WHAT IS EXPECTED -> Below are records; how many of their lines hold the string "System"? Reply with nothing but the number.

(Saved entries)
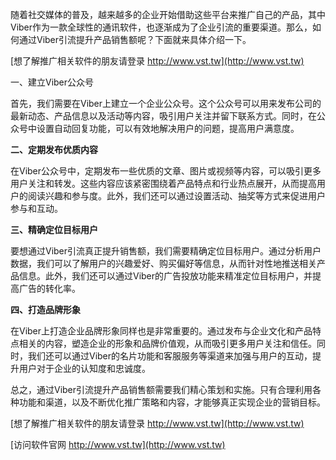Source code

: 随着社交媒体的普及，越来越多的企业开始借助这些平台来推广自己的产品，其中Viber作为一款全球性的通讯软件，也逐渐成为了企业引流的重要渠道。那么，如何通过Viber引流提升产品销售额呢？下面就来具体介绍一下。

[想了解推广相关软件的朋友请登录 http://www.vst.tw](http://www.vst.tw)

一、建立Viber公众号

首先，我们需要在Viber上建立一个企业公众号。这个公众号可以用来发布公司的最新动态、产品信息以及活动等内容，吸引用户关注并留下联系方式。同时，在公众号中设置自动回复功能，可以有效地解决用户的问题，提高用户满意度。

**二、定期发布优质内容**

在Viber公众号中，定期发布一些优质的文章、图片或视频等内容，可以吸引更多用户关注和转发。这些内容应该紧密围绕着产品特点和行业热点展开，从而提高用户的阅读兴趣和参与度。此外，我们还可以通过设置活动、抽奖等方式来促进用户参与和互动。

**三、精确定位目标用户**

要想通过Viber引流真正提升销售额，我们需要精确定位目标用户。通过分析用户数据，我们可以了解用户的兴趣爱好、购买偏好等信息，从而针对性地推送相关产品信息。此外，我们还可以通过Viber的广告投放功能来精准定位目标用户，并提高广告的转化率。

**四、打造品牌形象**

在Viber上打造企业品牌形象同样也是非常重要的。通过发布与企业文化和产品特点相关的内容，塑造企业的形象和品牌价值观，从而吸引更多用户关注和信任。同时，我们还可以通过Viber的名片功能和客服服务等渠道来加强与用户的互动，提升用户对于企业的认知度和忠诚度。

总之，通过Viber引流提升产品销售额需要我们精心策划和实施。只有合理利用各种功能和渠道，以及不断优化推广策略和内容，才能够真正实现企业的营销目标。

[想了解推广相关软件的朋友请登录 http://www.vst.tw](http://www.vst.tw)


[访问软件官网 http://www.vst.tw](http://www.vst.tw)

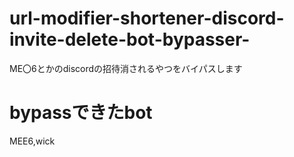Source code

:# url-modifier-shortener-discord-invite-delete-bot-bypasser-
ME〇6とかのdiscordの招待消されるやつをバイパスします
# bypassできたbot
MEE6,wick

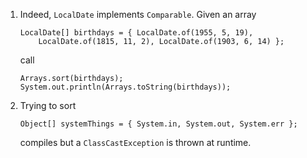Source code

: 1. Indeed, `LocalDate` implements `Comparable`. Given an array

       LocalDate[] birthdays = { LocalDate.of(1955, 5, 19), 
           LocalDate.of(1815, 11, 2), LocalDate.of(1903, 6, 14) };

   call
   
       Arrays.sort(birthdays);
       System.out.println(Arrays.toString(birthdays));
       
2. Trying to sort

       Object[] systemThings = { System.in, System.out, System.err };
       
   compiles but a `ClassCastException` is thrown at runtime.
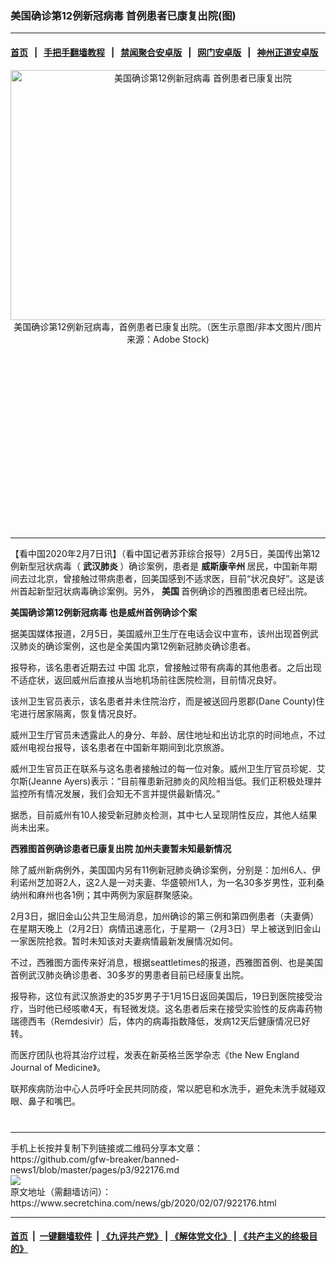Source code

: ### 美国确诊第12例新冠病毒 首例患者已康复出院(图)
------------------------

#### [首页](https://github.com/gfw-breaker/banned-news1/blob/master/README.md) &nbsp;&nbsp;|&nbsp;&nbsp; [手把手翻墙教程](https://github.com/gfw-breaker/guides/wiki) &nbsp;&nbsp;|&nbsp;&nbsp; [禁闻聚合安卓版](https://github.com/gfw-breaker/bn-android) &nbsp;&nbsp;|&nbsp;&nbsp; [网门安卓版](https://github.com/oGate2/oGate) &nbsp;&nbsp;|&nbsp;&nbsp; [神州正道安卓版](https://github.com/SzzdOgate/update) 



<div class="article_right" style="fone-color:#000">
 <p style="text-align: center;">
  <img alt="美国确诊第12例新冠病毒 首例患者已康复出院" src="https://img3.secretchina.com/pic/2020/1-29/p2614581a506426508-ss.jpg" style="height:400px; width:600px"/>
  <br>
   美国确诊第12例新冠病毒，首例患者已康复出院。（医生示意图/非本文图片/图片来源：Adobe Stock)
   <span id="hideid" name="hideid" style="color:red;display:none;">
    <span href="https://www.secretchina.com">
    </span>
   </span>
  </br>
 </p>
 <div id="txt-mid1-t21-2017">
  <ins class="adsbygoogle" data-ad-client="ca-pub-1276641434651360" data-ad-slot="2451032099" style="display:inline-block;width:336px;height:280px">
  </ins>
  

---


  </div>
 </div>
 <p>
  【看中国2020年2月7日讯】（看中国记者苏菲综合报导）2月5日，美国传出第12例新型冠状病毒（
  <strong>
   <span href="https://www.secretchina.com/news/gb/tag/武汉肺炎" target="_blank">
    武汉肺炎
   </span>
  </strong>
  ）确诊案例，患者是
  <strong>
   威斯康辛州
  </strong>
  居民，中国新年期间去过北京，曾接触过带病患者，回美国感到不适求医，目前“状况良好”。这是该州首起新型冠状病毒确诊案例。另外，
  <strong>
   美国
  </strong>
  首例确诊的西雅图患者已经出院。
  <span id="hideid" name="hideid" style="color:red;display:none;">
   <span href="https://www.secretchina.com">
   </span>
  </span>
 </p>
 <p>
  <strong>
   美国确诊第12例新冠病毒 也是威州首例确诊个案
  </strong>
 </p>
 <p>
  据美国媒体报道，2月5日，美国威州卫生厅在电话会议中宣布，该州出现首例武汉肺炎的确诊案例，这也是全美国内第12例新冠肺炎确诊患者。
 </p>
 <p>
  报导称，该名患者近期去过
  <span href="https://www.secretchina.com" target="_blank">
   中国
  </span>
  北京，曾接触过带有病毒的其他患者。之后出现不适症状，返回威州后直接从当地机场前往医院检测，目前情况良好。
 </p>
 <p>
  该州卫生官员表示，该名患者并未住院治疗，而是被送回丹恩郡(Dane County)住宅进行居家隔离，恢复情况良好。
 </p>
 <p>
  威州卫生厅官员未透露此人的身分、年龄、居住地址和出访北京的时间地点，不过威州电视台报导，该名患者在中国新年期间到北京旅游。
 </p>
 <p>
  威州卫生官员正在联系与这名患者接触过的每一位对象。威州卫生厅官员珍妮．艾尔斯(Jeanne Ayers)表示：“目前罹患新冠肺炎的风险相当低。我们正积极处理并监控所有情况发展，我们会知无不言并提供最新情况。”
 </p>
 <p>
  据悉，目前威州有10人接受新冠肺炎检测，其中七人呈现阴性反应，其他人结果尚未出来。
 </p>
 <p>
  <strong>
   西雅图首例确诊患者已康复出院 加州夫妻暂未知最新情况
  </strong>
 </p>
 <p>
  除了威州新病例外，美国国内另有11例新冠肺炎确诊案例，分别是：加州6人、伊利诺州芝加哥2人，这2人是一对夫妻、华盛顿州1人，为一名30多岁男性，亚利桑纳州和麻州也各1例；其中两例为家庭群聚感染。
 </p>
 <p>
  2月3日，据旧金山公共卫生局消息，加州确诊的第三例和第四例患者（夫妻俩）在星期天晚上（2月2日）病情迅速恶化，于星期一（2月3日）早上被送到旧金山一家医院抢救。暂时未知该对夫妻病情最新发展情况如何。
 </p>
 <p>
  不过，西雅图方面传来好消息，根据seattletimes的报道，西雅图首例、也是美国首例武汉肺炎确诊患者、30多岁的男患者目前已经康复出院。
 </p>
 <p>
  报导称，这位有武汉旅游史的35岁男子于1月15日返回美国后，19日到医院接受治疗，当时他已经咳嗽4天，有轻微发烧。这名患者后来在接受实验性的反病毒药物瑞德西韦（Remdesivir）后，体内的病毒指数降低，发病12天后健康情况已好转。
 </p>
 <p>
  而医疗团队也将其治疗过程，发表在新英格兰医学杂志《the New England Journal of Medicine》。
 </p>
 <p>
  联邦疾病防治中心人员呼吁全民共同防疫，常以肥皂和水洗手，避免未洗手就碰双眼、鼻子和嘴巴。
  <center>
   <div>
    <div id="txt-mid2-t22-2017" style="display: block;  max-height: 351px;  overflow: hidden;">
     <div id="SC-21xxx">
     </div>
     <ins class="adsbygoogle" data-ad-client="ca-pub-1276641434651360" data-ad-format="auto" data-ad-slot="4301710469" data-full-width-responsive="true" style="display:block">
     </ins>
    </div>
   </div>
  </center>
  <div style="padding-top:12px;">
  </div>
 </p>
</div>

<hr/>
手机上长按并复制下列链接或二维码分享本文章：<br/>
https://github.com/gfw-breaker/banned-news1/blob/master/pages/p3/922176.md <br/>
<a href='https://github.com/gfw-breaker/banned-news1/blob/master/pages/p3/922176.md'><img src='https://github.com/gfw-breaker/banned-news1/blob/master/pages/p3/922176.md.png'/></a> <br/>
原文地址（需翻墙访问）：https://www.secretchina.com/news/gb/2020/02/07/922176.html


------------------------
#### [首页](https://github.com/gfw-breaker/banned-news1/blob/master/README.md) &nbsp;|&nbsp; [一键翻墙软件](https://github.com/gfw-breaker/nogfw/blob/master/README.md) &nbsp;| [《九评共产党》](https://github.com/gfw-breaker/9ping.md/blob/master/README.md#九评之一评共产党是什么) | [《解体党文化》](https://github.com/gfw-breaker/jtdwh.md/blob/master/README.md) | [《共产主义的终极目的》](https://github.com/gfw-breaker/gczydzjmd.md/blob/master/README.md)


<img src='http://gfw-breaker.win/banned-news/pages/p3/922176.md' width='0px' height='0px'/>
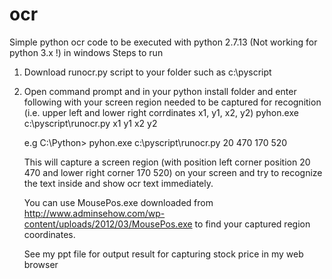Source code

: # ocr
Simple python ocr code to be executed with python 2.7.13 (Not working for python 3.x !) in windows
Steps to run 
1. Download runocr.py script to your folder such as c:\pyscript  
2. Open command prompt and in your python install folder and enter following with your screen region needed to be captured for recognition  
    (i.e. upper left and lower right corrdinates x1, y1, x2, y2) 
     pyhon.exe c:\pyscript\runocr.py x1 y1 x2 y2
     
     e.g    C:\Python>  pyhon.exe c:\pyscript\runocr.py 20 470 170 520
     
     
     This will capture a screen region (with position left corner position 20 470 and lower right corner 170 520) on your screen and 
     try to recognize the text inside and show ocr text immediately. 
     
     You can use MousePos.exe downloaded from http://www.adminsehow.com/wp-content/uploads/2012/03/MousePos.exe to find your 
     captured region coordinates.
     
     See my ppt file for output result for capturing stock price in my web browser 
     
     
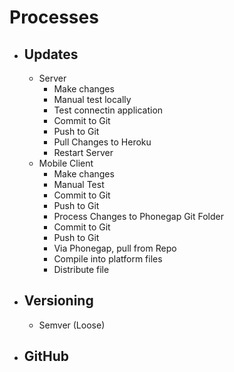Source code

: # Processes
* ## Updates
    * Server
        * Make changes
        * Manual test locally
        * Test connectin application
        * Commit to Git
        * Push to Git
        * Pull Changes to Heroku
        * Restart Server
    * Mobile Client
        * Make changes
        * Manual Test
        * Commit to Git
        * Push to Git
        * Process Changes to Phonegap Git Folder
        * Commit to Git
        * Push to Git
        * Via Phonegap, pull from Repo
        * Compile into platform files
        * Distribute file
* ## Versioning
    * Semver (Loose)
* ## GitHub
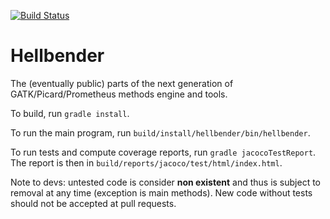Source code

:[![Build Status](https://magnum.travis-ci.com/broadinstitute/hellbender.svg?token=WFzCX7pDpMhnHx5RX8kq&branch=master)](https://magnum.travis-ci.com/broadinstitute/hellbender)

Hellbender
================

The (eventually public) parts of the next generation of GATK/Picard/Prometheus methods engine and tools.


To build, run `gradle install`.

To run the main program, run `build/install/hellbender/bin/hellbender`.

To run tests and compute coverage reports, run `gradle jacocoTestReport`. The report is then in `build/reports/jacoco/test/html/index.html`.

Note to devs: untested code is consider **non existent** and thus is subject to removal at any time (exception is main methods). New code without tests should not be accepted at pull requests.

RESPONSE TO THIS EXERCISE -> 2